What is required
Could you restate the data word for word?

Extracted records
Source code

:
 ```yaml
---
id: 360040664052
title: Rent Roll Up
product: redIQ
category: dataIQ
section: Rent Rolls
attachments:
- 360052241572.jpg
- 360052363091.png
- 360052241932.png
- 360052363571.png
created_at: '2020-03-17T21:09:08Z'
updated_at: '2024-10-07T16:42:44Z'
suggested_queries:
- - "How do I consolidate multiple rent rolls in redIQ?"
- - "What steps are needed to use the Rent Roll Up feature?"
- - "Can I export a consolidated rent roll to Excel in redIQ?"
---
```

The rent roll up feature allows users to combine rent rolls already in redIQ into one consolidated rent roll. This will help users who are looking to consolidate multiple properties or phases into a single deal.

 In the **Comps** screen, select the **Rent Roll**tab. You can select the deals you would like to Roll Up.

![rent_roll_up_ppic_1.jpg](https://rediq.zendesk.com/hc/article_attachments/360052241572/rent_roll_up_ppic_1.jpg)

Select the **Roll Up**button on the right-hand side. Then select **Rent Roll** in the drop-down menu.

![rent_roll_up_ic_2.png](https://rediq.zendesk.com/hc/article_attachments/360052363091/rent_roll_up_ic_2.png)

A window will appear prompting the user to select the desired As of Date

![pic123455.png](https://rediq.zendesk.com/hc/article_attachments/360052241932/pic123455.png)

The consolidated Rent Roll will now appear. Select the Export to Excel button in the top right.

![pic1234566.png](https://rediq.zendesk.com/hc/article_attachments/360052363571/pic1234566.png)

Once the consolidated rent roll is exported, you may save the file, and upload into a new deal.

Task answer
Source code

:
 ```yaml
---
id: 360040664052
title: Rent Roll Up
product: redIQ
category: dataIQ
section: Rent Rolls
attachments:
- 360052241572.jpg
- 360052363091.png
- 360052241932.png
- 360052363571.png
created_at: '2020-03-17T21:09:08Z'
updated_at: '2024-10-07T16:42:44Z'
suggested_queries:
- - "How do I consolidate multiple rent rolls in redIQ?"
- - "What steps are needed to use the Rent Roll Up feature?"
- - "Can I export a consolidated rent roll to Excel in redIQ?"
---
```

The rent roll up feature allows users to combine rent rolls already in redIQ into one consolidated rent roll. This will help users who are looking to consolidate multiple properties or phases into a single deal.

 In the **Comps** screen, select the **Rent Roll**tab. You can select the deals you would like to Roll Up.

![rent_roll_up_ppic_1.jpg](https://rediq.zendesk.com/hc/article_attachments/360052241572/rent_roll_up_ppic_1.jpg)

Select the **Roll Up**button on the right-hand side. Then select **Rent Roll** in the drop-down menu.

![rent_roll_up_ic_2.png](https://rediq.zendesk.com/hc/article_attachments/360052363091/rent_roll_up_ic_2.png)

A window will appear prompting the user to select the desired As of Date

![pic123455.png](https://rediq.zendesk.com/hc/article_attachments/360052241932/pic123455.png)

The consolidated Rent Roll will now appear. Select the Export to Excel button in the top right.

![pic1234566.png](https://rediq.zendesk.com/hc/article_attachments/360052363571/pic1234566.png)

Once the consolidated rent roll is exported, you may save the file, and upload into a new deal.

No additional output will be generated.